其二,北朝通語陰聲韻韻母系統。下分北朝時期歌戈麻魚虞模尤侯幽九韻、支脂之微齊佳皆灰咍九韻以及蕭宵肴豪四韻、祭泰夬廢四韻的分合關係。亞里斯多德有云:學術是關係詞,“相等、相似”都能成爲學術中的關係名詞。揭櫫這四大塊的内在關係,正是在千方百計深入到研究對象中去。其程序和方法在於從該時期的詩文用韻入手,如北周時期,歌戈獨用引王褒《飲馬長城窟》《高句麗》《渡河北詩》、庾信《哀江南賦》《對燭賦》《擬連珠》等詩文韻脚,故呈現出與“其一”不同的内在結構面貌,但其底層仍然是反切分析求解。
其三,北朝通語陽聲韻韻母系統。
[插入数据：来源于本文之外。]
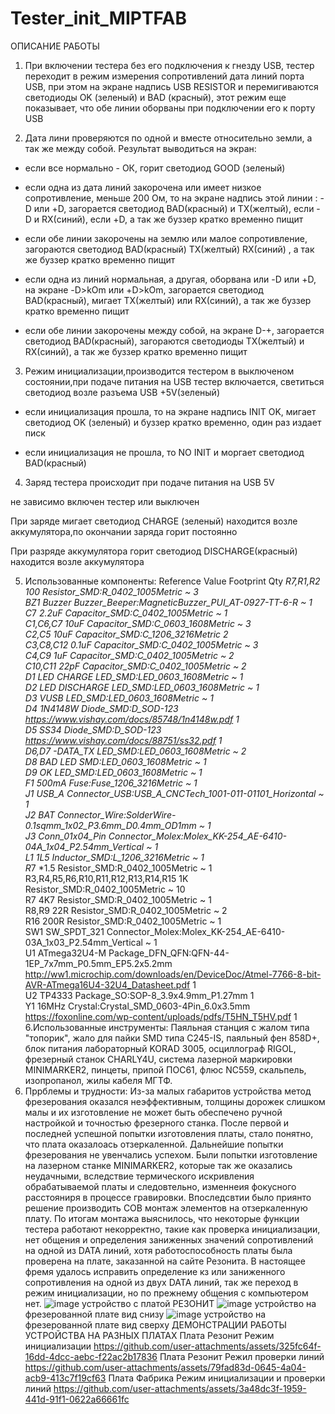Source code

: # Tester_init_MIPTFAB
ОПИСАНИЕ РАБОТЫ

1. При включении тестера без его подключения к гнезду USB, тестер переходит в режим измерения сопротивлений дата линий порта USB, при этом на экране надпись USB RESISTOR и перемигиваются светодиоды OK (зеленый) и BAD (красный), этот режим еще показывает, что обе линии оборваны при подключении его к порту USB

2. Дата лини проверяются по одной и вместе относительно земли, а так же между собой. Результат выводиться на экран:

- если все нормально - ОК, горит светодиод GOOD (зеленый)

- если одна из дата линий закорочена или имеет низкое сопротивление, меньше 200 Ом, то на экране надпись этой линии : -D или +D, загорается светодиод BAD(красный) и TX(желтый), если -D и RX(синий), если +D, а так же буззер кратко временно пищит

- если обе линии закорочены на землю или малое сопротивление, загораются светодиод BAD(красный) TX(желтый) RX(синий) , а так же буззер кратко временно пищит

- если одна из линий нормальная, а другая, оборвана или -D или +D, на экране -D>kOm или +D>kOm, загорается светодиод BAD(красный), мигает TX(желтый) или RX(синий), а так же буззер кратко временно пищит

- если обе линии закорочены между собой, на экране D-+, загорается светодиод BAD(красный), загораются светодиоды TX(желтый) и RX(синий), а так же буззер кратко временно пищит

3. Режим инициализации,производится тестером в выключеном состоянии,при подаче питания на USB тестер включается, светиться светодиод возле разъема USB +5V(зеленый)

- если инициализация прошла, то на экране надпись INIT OK, мигает светодиод OK (зеленый) и буззер кратко временно, один раз издает писк

- если инициализация не прошла, то NO INIT и моргает светодиод BAD(красный)

4. Заряд тестера происходит при подаче питания на USB 5V

не зависимо включен тестер или выключен

При заряде мигает светодиод CHARGE (зеленый) находится возле аккумулятора,по окончании заряда горит постоянно

При разряде аккумулятора горит светодиод DISCHARGE(красный) находится возле аккумулятора

5. Использованные компоненты: Reference	  Value	  Footprint	                      	Qty	
                             *R7,R1,R2	  100	    Resistor_SMD:R_0402_1005Metric	~	3			
                              BZ1        	Buzzer	Buzzer_Beeper:MagneticBuzzer_PUI_AT-0927-TT-6-R	~	1			
                              C*7	        *2.2uF	Capacitor_SMD:C_0402_1005Metric	~	1			
                              C1,C6,C7	  10uF	  Capacitor_SMD:C_0603_1608Metric	~	3			
                              C2,C5	      10uF	  Capacitor_SMD:C_1206_3216Metric		2			
                              C3,C8,C12  	0.1uF	  Capacitor_SMD:C_0402_1005Metric	~	3			
                              C4,C9	      1uF	    Capacitor_SMD:C_0402_1005Metric	~	2			
                              C10,C11	    22pF	  Capacitor_SMD:C_0402_1005Metric	~	2			
                              D1	    LED CHARGE	LED_SMD:LED_0603_1608Metric	~	1			
                              D2	    LED DISCHARGE	LED_SMD:LED_0603_1608Metric	~	1			
                              D3	        VUSB	  LED_SMD:LED_0603_1608Metric	~	1			
                              D4	      1N4148W	  Diode_SMD:D_SOD-123	https://www.vishay.com/docs/85748/1n4148w.pdf	1			
                              D5	        SS34	  Diode_SMD:D_SOD-123	https://www.vishay.com/docs/88751/ss32.pdf	1			
                              D6,D7	    -DATA_TX	LED_SMD:LED_0603_1608Metric	~	2			
                              D8	      BAD	LED   SMD:LED_0603_1608Metric	~	1			
                              D9	        OK	    LED_SMD:LED_0603_1608Metric	~	1			
                              F1	      500mA	    Fuse:Fuse_1206_3216Metric	~	1			
                              J1	      USB_A	    Connector_USB:USB_A_CNCTech_1001-011-01101_Horizontal	~	1			
                              J2	        BAT    	Connector_Wire:SolderWire-0.1sqmm_1x02_P3.6mm_D0.4mm_OD1mm	~	1			
                              J3	    Conn_01x04_Pin	Connector_Molex:Molex_KK-254_AE-6410-04A_1x04_P2.54mm_Vertical	~	1			
                              L1	        1L5	    Inductor_SMD:L_1206_3216Metric	~	1			
                              R*7	        *1.5	  Resistor_SMD:R_0402_1005Metric	~	1			
R3,R4,R5,R6,R10,R11,R12,R13,R14,R15	      1K	    Resistor_SMD:R_0402_1005Metric	~	10			
                              R7	        4K7	    Resistor_SMD:R_0402_1005Metric	~	1			
                              R8,R9	      22R	    Resistor_SMD:R_0402_1005Metric	~	2			
                              R16	        200R	  Resistor_SMD:R_0402_1005Metric	~	1			
                              SW1	      SW_SPDT_321	Connector_Molex:Molex_KK-254_AE-6410-03A_1x03_P2.54mm_Vertical	~	1			
                              U1	    ATmega32U4-M	Package_DFN_QFN:QFN-44-1EP_7x7mm_P0.5mm_EP5.2x5.2mm	http://ww1.microchip.com/downloads/en/DeviceDoc/Atmel-7766-8-bit-AVR-ATmega16U4-32U4_Datasheet.pdf	1			
                              U2	        TP4333	Package_SO:SOP-8_3.9x4.9mm_P1.27mm		1			
                              Y1	        16MHz	  Crystal:Crystal_SMD_0603-4Pin_6.0x3.5mm	https://foxonline.com/wp-content/uploads/pdfs/T5HN_T5HV.pdf	1
6.Использованные инструменты: Паяльная станция с жалом типа "топорик", жало для пайки SMD типа C245-IS, паяльный фен 858D+, блок питания лабораторный KORAD 3005, осциллограф RIGOL, фрезерный станок CHARLY4U, система лазерной маркировки MINIMARKER2, пинцеты,
припой ПОС61, флюс NC559, скальпель, изопропанол, жилы кабеля МГТФ.
7. Пррблемы и трудности: Из-за малых габаритов устройства метод фрезерования оказался неэффективным, толщины дорожек слишком малы и их изготовление не может быть обеспечено ручной настройкой и точностью фрезерного станка. После первой и последней успешной попытки
изготовления платы, стало понятно, что плата оказалоась отзеркаленной. Дальнейшие попытки фрезерования не увенчались успехом. Были попытки изготовление на лазерном станке MINIMARKER2, которые так же оказались неудачными, вследствие термического искривления
обрабатываемой платы и следовтельно, изменнеия фокусного расстояниря в процессе гравировки. Впоследсвтии было приянто решение производить COB монтаж элементов на отзеркаленную плату. По итогам монтажа выяснилось, что некоторые функции тестера работают некорректно,
такие как проверка инициализации, нет общения и определения заниженных значений сопротивлений на одной из DATA линий, хотя работоспособность платы была проверена на плате, заказанной на сайте Резонита. В настоящее фремя удалось исправить определение кз или заниженного сопротивления на одной из двух DATA линий, так же переход в режим инициализации, но по прежнему общения с компьютером нет. 
![image](https://github.com/user-attachments/assets/7b6a7421-635c-4fe6-8f22-bf1b03f76f65)  устройство с платой РЕЗОНИТ
![image](https://github.com/user-attachments/assets/dfca402b-816e-4592-8c97-54fc24e45005)  устройство на фрезерованной плате вид снизу
![image](https://github.com/user-attachments/assets/da4c2c95-40f1-4dc7-a2b8-a9711809e370)  устройство на фрезерованной плате вид сверху
ДЕМОНСТРАЦИИ РАБОТЫ УСТРОЙСТВА НА РАЗНЫХ ПЛАТАХ 
Плата Резонит Режим инициализации
https://github.com/user-attachments/assets/325fc64f-16dd-4dcc-aebc-f22ac2b17836
Плата Резонит Режил проверки линий
https://github.com/user-attachments/assets/79fad83d-0645-4a04-acb9-413c7f19cf63
Плата Фабрика Режим инициализации и проверки линий
https://github.com/user-attachments/assets/3a48dc3f-1959-441d-91f1-0622a66661fc


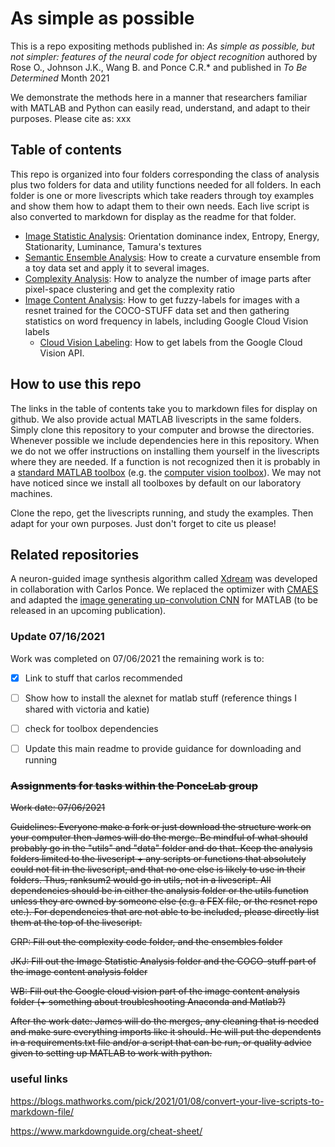 # As simple as possible
This is a repo expositing methods published in: _As simple as possible, but not simpler: features of the neural code for object recognition_ authored by  Rose O., Johnson J.K., Wang B. and Ponce C.R.* and published in _To Be Determined_  Month 2021

We demonstrate the methods here in a manner that researchers familiar with MATLAB and Python can easily read, understand, and adapt to their purposes. Please cite as:
xxx

## Table of contents
This repo is organized into four folders corresponding the class of analysis plus two folders for data and utility functions needed for all folders. In each folder is one or more livescripts which take readers through toy examples and show them how to adapt them to their own needs. Each live script is also converted to markdown for display as the readme for that folder. 

- [Image Statistic Analysis](https://github.com/PonceLab/as-simple-as-possible/tree/main/Image_Statistic_Analysis/README.md): Orientation dominance index, Entropy, Energy, Stationarity, Luminance, Tamura's textures
- [Semantic Ensemble Analysis](https://github.com/PonceLab/as-simple-as-possible/tree/main/Semantic_Ensemble_Analysis/README.md): How to create a curvature ensemble from a toy data set and apply it to several images.
- [Complexity Analysis](https://github.com/PonceLab/as-simple-as-possible/tree/main/Complexity_Analysis/README.md): How to analyze the number of image parts after pixel-space clustering and get the complexity ratio
- [Image Content Analysis](https://github.com/PonceLab/as-simple-as-possible/tree/main/Image_Content_Analysis/README.md): How to get fuzzy-labels for images with a resnet trained for the COCO-STUFF data set and then gathering statistics on word frequency in labels, including Google Cloud Vision labels
	- [Cloud Vision Labeling](https://github.com/PonceLab/as-simple-as-possible/tree/main/Image_Content_Analysis/labeling_with_Google_Cloud_Vision.md): How to get labels from the Google Cloud Vision API. 

## How to use this repo

The links in the table of contents take you to markdown files for display on github. We also provide actual MATLAB livescripts in the same folders. Simply clone this repository to your computer and browse the directories. Whenever possible we include dependencies here in this repository. When we do not we offer instructions on installing them yourself in the livescripts where they are needed. If a function is not recognized then it is probably in a [standard MATLAB toolbox](https://www.mathworks.com/help/matlab/index.html) (e.g. the [computer vision toolbox](https://www.mathworks.com/products/computer-vision.html)). We may not have noticed since we install all toolboxes by default on our laboratory machines. 

Clone the repo, get the livescripts running, and study the examples. Then adapt for your own purposes. Just don't forget to cite us please!

## Related repositories

A neuron-guided image synthesis algorithm called [Xdream](https://github.com/willwx/XDream) was developed in collaboration with Carlos Ponce. We replaced the optimizer with [CMAES](https://github.com/Animadversio/CMAES_optimizer_matlab) and adapted the [image generating up-convolution CNN](https://github.com/Evolving-AI-Lab/synthesizing) for MATLAB (to be released in an upcoming publication). 



### Update 07/16/2021
Work was completed on 07/06/2021 the remaining work is to:
- [x] Link to stuff that carlos recommended
- [ ] Show how to install the alexnet for matlab stuff (reference things I shared with victoria and katie) 
- [ ] check for toolbox dependencies
- [ ] Update this main readme to provide guidance for downloading and running


### ~~Assignments for tasks within the PonceLab group~~
~~Work date: 07/06/2021~~

~~Guidelines: Everyone make a fork or just download the structure work on your computer then James will do the merge. Be mindful of what should probably go in the "utils" and "data" folder and do that. Keep the analysis folders limited to the livescript + any scripts or functions that absolutely could not fit in the livescript, and that no one else is likely to use in their folders. Thus, ranksum2 would go in utils, not in a livescript. All dependencies should be in either the analysis folder or the utils function unless they are owned by someone else (e.g. a FEX file, or the resnet repo etc.). For dependencies that are not able to be included, please directly list them at the top of the livescript.~~

~~CRP: 
Fill out the complexity code folder, and the ensembles folder~~

~~JKJ:
Fill out the Image Statistic Analysis folder and the COCO-stuff part of the image content analysis folder~~

~~WB:
Fill out the Google cloud vision part of the image content analysis folder (+ something about troubleshooting Anaconda and Matlab?)~~

~~After the work date:
James will do the merges, any cleaning that is needed and make sure everything imports like it should. He will put the dependents in a requirements.txt file and/or a script that can be run, or quality advice given to setting up MATLAB to work with python.~~

### useful links

https://blogs.mathworks.com/pick/2021/01/08/convert-your-live-scripts-to-markdown-file/

https://www.markdownguide.org/cheat-sheet/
下分北朝時期東冬鍾江陽唐六韻的關係等四種關係研究之,内在構造同其二。其餘如北朝通語入聲韻韻母系統研究,子史材料反映的北朝時期韻部的一些情况,例皆仿此。
其四,北朝時期詩文用韻異調通押的情况。從《顔氏家訓》、史書材料、《齊民要術》入手,大例仿“其一”。
此外,爲了不使豐碩的考據材料湮没論題,陷於殘碎之事,劉君在討論南北朝韻部發展變化時,於每節末尾均有總結性文字,以便綱舉名目,挈領語料,使讀者一目瞭然。
綜上,拙文試圖尋繹劉著的内在學理邏輯,並由此捫索書中語音史真諦,撮述全書内容大要,脞録成果見聞,指抉閃亮之處,顧拂研究目標的進場路徑,等等。王陽明心學以“良知”須致之於事事物物,唯此方可成聖人之“全”,否則衹能是“偏”。全書考據,悉心於聲、等、韻、調,致力於事事物物,以求北朝通語之“全”,誠可寶貴。
本書也試圖引用相關活方言的成果據證課題,如書中提到北朝史書多有把“沙門”説成“桑門”的,沙,山紐歌部;桑,心紐陽部。此例正説明北朝時莊組與精組甚近,今洛陽方言還把“沙、桑”二字的聲母都讀成s-,可參證。這樣的努力是可貴的,但還做得不够。誠然,以活方言證古有多重難處,它涉及到歷史音韻的層次問題,劉君或於此持謹慎態度,但衹要音理、文獻、當下方音三合一,一般就能説明問題。而這方面的研究餘地甚大,尚祈劉君能做到以活激古,以使古今全盤皆活。應該説,北朝通語的基礎研究是漢語語音史,但它並不就衹是語音範疇,它是社會歷史文化範疇内的課題。它是語音史發展的結果,更是社會歷史文化多種合力作用的結果,甚至可以説它是操不同方言的語言共同體、有着不同利益的社會共同體之間長期博弈的結果。爲此,在將對象研究指向語音史的同時,不可不考慮相關的方方面面,方言就是最靠近的一個方面,也無妨歷史文化的其他方面。
還是陽明説得對:小學須有“‘收放心’一段工夫”。冠才進入南京師範大學教學科研崗以後,仍孜孜於黌門舊學,且能安營紮寨打陣地戰。在五彩繽紛的商機年代下“收放心”工夫,成就顯著,余讀其文,想其人,由學品而人品,何感欣慰哉!何樂其成務哉!